Number of bits in C99 float types?

S

santosh

Dom said:
Thanks for the input, everyone. It's not quite what I was looking for,
so perhaps I can restate the problem.

I need to export floating-point data from system A to system B. To do
this, I need to know the characteristics of the data format on system
A; in particular, I need to know if it conforms to IEC60559, and which
IEC60559 type it is. I would have exactly the same problem if I needed
to do bit manipulation of the FP data.

The problem is that C (or, to be more precise, the compiler in
combination with libc) exposes 3 FP types, which may be a subset, or a
superset, or even unrelated to the FP support from the underlying
hardware. 'sizeof' gives me no useful information about the 3 exposed
types.

No, but float.h gives you compile time access to a lot of constants. You
can test these constants and appropriately declare typedefs for your
own floating types. All conforming implementations are guaranteed to
support the range 1e-37 -> 1e37 for float, double and long double.

I don't think your problem (moving floating values from one system to
another) requires you to know the number of bits in the floating point
types. I think conditional compiling with the values in float.h should
be enough to declare types appropriately to move the data, as long as
the destination system has at least one floating type that can hold the
largest value possible in the source system.

<snip>
 
E

Eric Sosman

Dom said:
Thanks for the input, everyone. It's not quite what I was looking for,
so perhaps I can restate the problem.

I need to export floating-point data from system A to system B. To do
this, I need to know the characteristics of the data format on system
A; in particular, I need to know if it conforms to IEC60559, and which
IEC60559 type it is. I would have exactly the same problem if I needed
to do bit manipulation of the FP data.
[...]

Then just knowing the bit count is nowhere near enough
information. You need to know where those bits appear in
the representation, and what significance they have.

It seems to me you have two principal options and
some sub-options:

1) If the universe of A's and B's is small and fixed,
you could spend some time with their documentation and write
customized code for each pair. Of course, you need a way to
discover the types of the A and B in any particular exchange.

1a) With luck and a following wind, many of the A/B
"conversions" may turn out to be trivial.

2) You could define a common "wire format" to be used
in all exchanges, and write a set of native-to-wire and
wire-to-native converters for each system type.

2a) Use text, converting with *printf() and with *scanf()
and/or strto*().

2b) Disassemble FP numbers with frexp() and reassemble
with ldexp(). Represent the normalized fraction as a suitable
integer, using the <float.h> constants for scaling.

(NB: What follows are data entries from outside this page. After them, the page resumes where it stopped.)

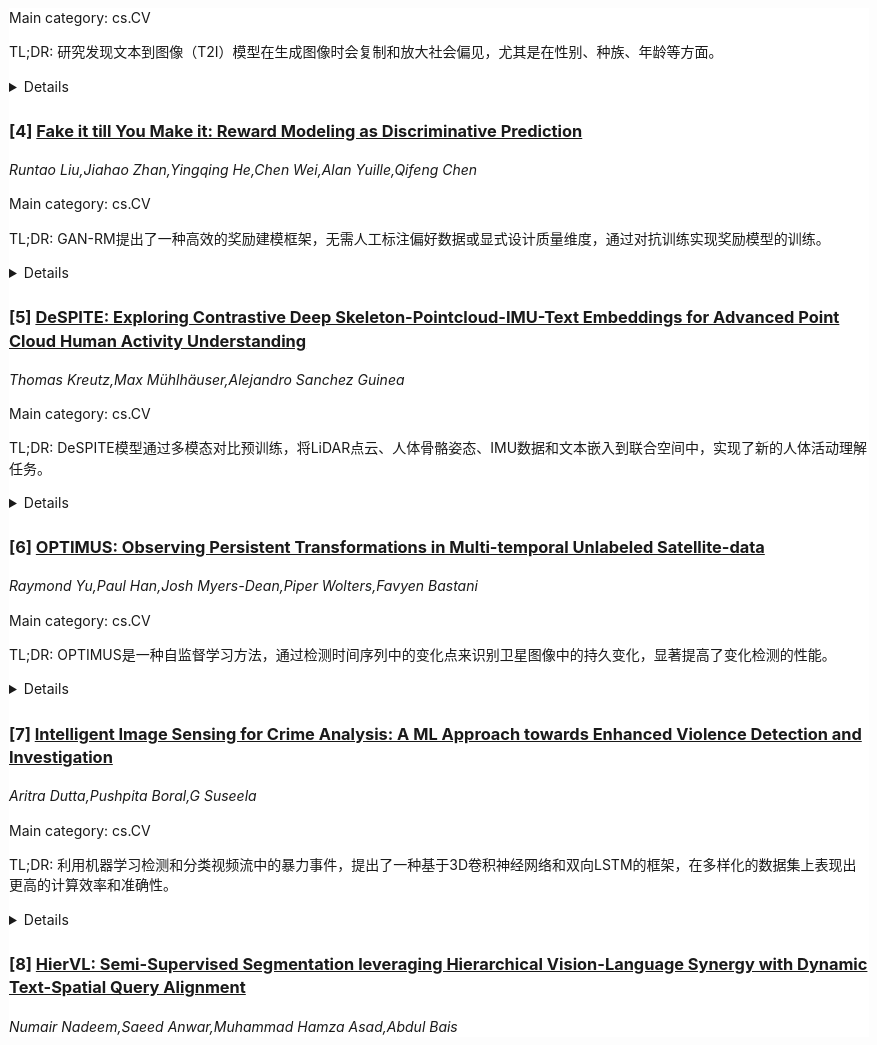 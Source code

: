 Main category: cs.CV

TL;DR: 研究发现文本到图像（T2I）模型在生成图像时会复制和放大社会偏见，尤其是在性别、种族、年龄等方面。


<details><summary>Details</summary></details>


### [4] [Fake it till You Make it: Reward Modeling as Discriminative Prediction](https://arxiv.org/abs/2506.13846)
*Runtao Liu,Jiahao Zhan,Yingqing He,Chen Wei,Alan Yuille,Qifeng Chen*

Main category: cs.CV

TL;DR: GAN-RM提出了一种高效的奖励建模框架，无需人工标注偏好数据或显式设计质量维度，通过对抗训练实现奖励模型的训练。


<details><summary>Details</summary></details>


### [5] [DeSPITE: Exploring Contrastive Deep Skeleton-Pointcloud-IMU-Text Embeddings for Advanced Point Cloud Human Activity Understanding](https://arxiv.org/abs/2506.13897)
*Thomas Kreutz,Max Mühlhäuser,Alejandro Sanchez Guinea*

Main category: cs.CV

TL;DR: DeSPITE模型通过多模态对比预训练，将LiDAR点云、人体骨骼姿态、IMU数据和文本嵌入到联合空间中，实现了新的人体活动理解任务。


<details><summary>Details</summary></details>


### [6] [OPTIMUS: Observing Persistent Transformations in Multi-temporal Unlabeled Satellite-data](https://arxiv.org/abs/2506.13902)
*Raymond Yu,Paul Han,Josh Myers-Dean,Piper Wolters,Favyen Bastani*

Main category: cs.CV

TL;DR: OPTIMUS是一种自监督学习方法，通过检测时间序列中的变化点来识别卫星图像中的持久变化，显著提高了变化检测的性能。


<details><summary>Details</summary></details>


### [7] [Intelligent Image Sensing for Crime Analysis: A ML Approach towards Enhanced Violence Detection and Investigation](https://arxiv.org/abs/2506.13910)
*Aritra Dutta,Pushpita Boral,G Suseela*

Main category: cs.CV

TL;DR: 利用机器学习检测和分类视频流中的暴力事件，提出了一种基于3D卷积神经网络和双向LSTM的框架，在多样化的数据集上表现出更高的计算效率和准确性。


<details><summary>Details</summary></details>


### [8] [HierVL: Semi-Supervised Segmentation leveraging Hierarchical Vision-Language Synergy with Dynamic Text-Spatial Query Alignment](https://arxiv.org/abs/2506.13925)
*Numair Nadeem,Saeed Anwar,Muhammad Hamza Asad,Abdul Bais*
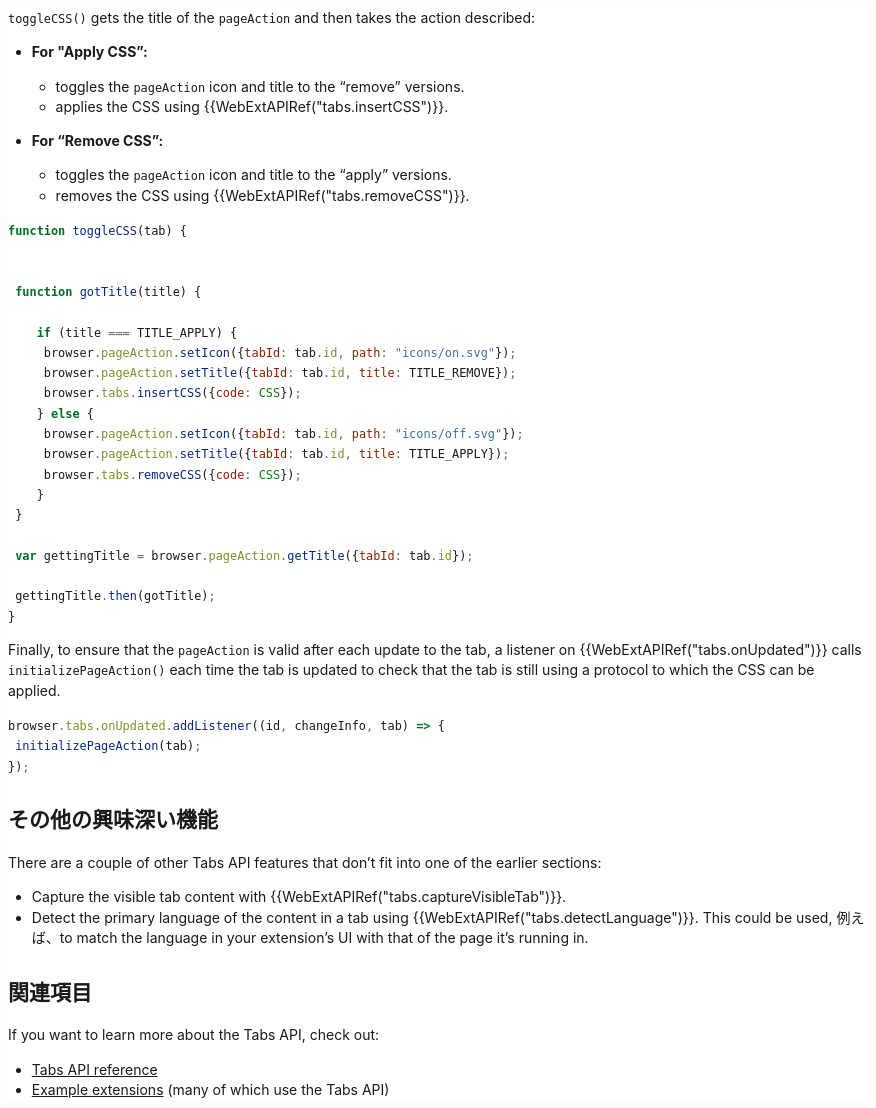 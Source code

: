 `toggleCSS()` gets the title of the `pageAction` and then takes the action described:

- **For "Apply CSS”:**

  - toggles the `pageAction` icon and title to the “remove” versions.
  - applies the CSS using {{WebExtAPIRef("tabs.insertCSS")}}.

- **For “Remove CSS”:**

  - toggles the `pageAction` icon and title to the “apply” versions.
  - removes the CSS using {{WebExtAPIRef("tabs.removeCSS")}}.

```js
function toggleCSS(tab) {


 function gotTitle(title) {

    if (title === TITLE_APPLY) {
     browser.pageAction.setIcon({tabId: tab.id, path: "icons/on.svg"});
     browser.pageAction.setTitle({tabId: tab.id, title: TITLE_REMOVE});
     browser.tabs.insertCSS({code: CSS});
    } else {
     browser.pageAction.setIcon({tabId: tab.id, path: "icons/off.svg"});
     browser.pageAction.setTitle({tabId: tab.id, title: TITLE_APPLY});
     browser.tabs.removeCSS({code: CSS});
    }
 }

 var gettingTitle = browser.pageAction.getTitle({tabId: tab.id});

 gettingTitle.then(gotTitle);
}
```

Finally, to ensure that the `pageAction` is valid after each update to the tab, a listener on {{WebExtAPIRef("tabs.onUpdated")}} calls `initializePageAction()` each time the tab is updated to check that the tab is still using a protocol to which the CSS can be applied.

```js
browser.tabs.onUpdated.addListener((id, changeInfo, tab) => {
 initializePageAction(tab);
});
```

## その他の興味深い機能

There are a couple of other Tabs API features that don’t fit into one of the earlier sections:

- Capture the visible tab content with {{WebExtAPIRef("tabs.captureVisibleTab")}}.
- Detect the primary language of the content in a tab using {{WebExtAPIRef("tabs.detectLanguage")}}. This could be used, 例えば、to match the language in your extension’s UI with that of the page it’s running in.

## 関連項目

If you want to learn more about the Tabs API, check out:

- [Tabs API reference](/ja/Add-ons/WebExtensions/API/tabs)
- [Example extensions](/ja/Add-ons/WebExtensions/Examples) (many of which use the Tabs API)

2c) Consider using XDR formats (RFC 1014). If you're
willing to step outside what Standard C provides, many systems
offer XDR conversion routines. You could roll your own if a
system doesn't have them, or if you're unwilling to rely
on "foreign" components.

I very much doubt that you'll be able to achieve full
round-trip fidelity in all cases, particularly with long double.
 
K

Keith Thompson

Harald van Dijk said:
Dom said:
I've got to support several different systems - Windows, SunOS, and
various Linuxes. I guess I could just find out what the answer is for
the various platforms, and hard-code it in, but that gives me a bad
feeling...

sizeof doesn't work; it's rounded up for alignment reasons. On most
systems, float/double/long double will be 32/64/80 bits, but sizeof
generally returns 96 or 128 for 80-bit floats.
[...]
The
processor is important, not the OS/

The processor and the OS are both important. The processor determines
which floating point representations are available, and the OS (along
with the compiler, I suppose) decides how those map them to C's types.

No, floating point representations are determined by the C
implementation, particularly by the compiler. (Typically the CPU
and/or OS imposes requirements that the compiler needs to follow, or
can violate only with some ugly contortions.)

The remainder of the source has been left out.